# [Your objective]
The copy you give must match the listing below exactly and contain no pictures.

# [Data shown]
= = = = =

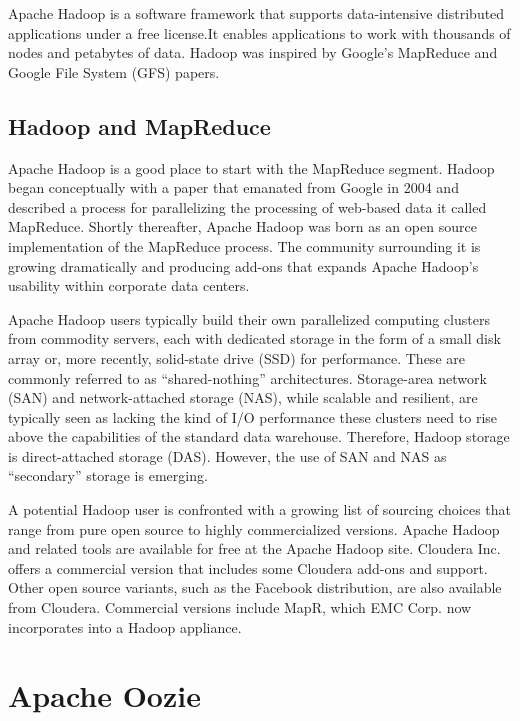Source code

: \documentclass[11pt]{article} %
\begin{document}
Apache Hadoop is a software framework that supports data-intensive distributed applications under a free license.It enables applications to work with thousands of nodes and petabytes of data. Hadoop was inspired by Google's MapReduce and Google File System (GFS) papers.




\subsection{Hadoop and MapReduce}


Apache Hadoop is a good place to start with the MapReduce segment. Hadoop began conceptually with a paper that emanated from Google in 2004 and described a process for parallelizing the processing of web-based data it called MapReduce. Shortly thereafter, Apache Hadoop was born as an open source implementation of the MapReduce process. The community surrounding it is growing dramatically and producing add-ons that expands Apache Hadoop's usability within corporate data centers.


Apache Hadoop users typically build their own parallelized computing clusters from commodity servers, each with dedicated storage in the form of a small disk array or, more recently, solid-state drive (SSD) for performance. These are commonly referred to as “shared-nothing” architectures. Storage-area network (SAN) and network-attached storage (NAS), while scalable and resilient, are typically seen as lacking the kind of I/O performance these clusters need to rise above the capabilities of the standard data warehouse. Therefore, Hadoop storage is direct-attached storage (DAS). However, the use of SAN and NAS as “secondary” storage is emerging.


A potential Hadoop user is confronted with a growing list of sourcing choices that range from pure open source to highly commercialized versions. Apache Hadoop and related tools are available for free at the Apache Hadoop site. Cloudera Inc. offers a commercial version that includes some Cloudera add-ons and support. Other open source variants, such as the Facebook distribution, are also available from Cloudera. Commercial versions include MapR, which EMC Corp. now incorporates into a Hadoop appliance.





\newpage
\section{Apache Oozie}
\end{document}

= = = = =

# [Output for this exercise]
Source code

: \documentclass[11pt]{article} %
\begin{document}
Apache Hadoop is a software framework that supports data-intensive distributed applications under a free license.It enables applications to work with thousands of nodes and petabytes of data. Hadoop was inspired by Google's MapReduce and Google File System (GFS) papers.




\subsection{Hadoop and MapReduce}


Apache Hadoop is a good place to start with the MapReduce segment. Hadoop began conceptually with a paper that emanated from Google in 2004 and described a process for parallelizing the processing of web-based data it called MapReduce. Shortly thereafter, Apache Hadoop was born as an open source implementation of the MapReduce process. The community surrounding it is growing dramatically and producing add-ons that expands Apache Hadoop's usability within corporate data centers.


Apache Hadoop users typically build their own parallelized computing clusters from commodity servers, each with dedicated storage in the form of a small disk array or, more recently, solid-state drive (SSD) for performance. These are commonly referred to as “shared-nothing” architectures. Storage-area network (SAN) and network-attached storage (NAS), while scalable and resilient, are typically seen as lacking the kind of I/O performance these clusters need to rise above the capabilities of the standard data warehouse. Therefore, Hadoop storage is direct-attached storage (DAS). However, the use of SAN and NAS as “secondary” storage is emerging.


A potential Hadoop user is confronted with a growing list of sourcing choices that range from pure open source to highly commercialized versions. Apache Hadoop and related tools are available for free at the Apache Hadoop site. Cloudera Inc. offers a commercial version that includes some Cloudera add-ons and support. Other open source variants, such as the Facebook distribution, are also available from Cloudera. Commercial versions include MapR, which EMC Corp. now incorporates into a Hadoop appliance.





\newpage
\section{Apache Oozie}
\end{document}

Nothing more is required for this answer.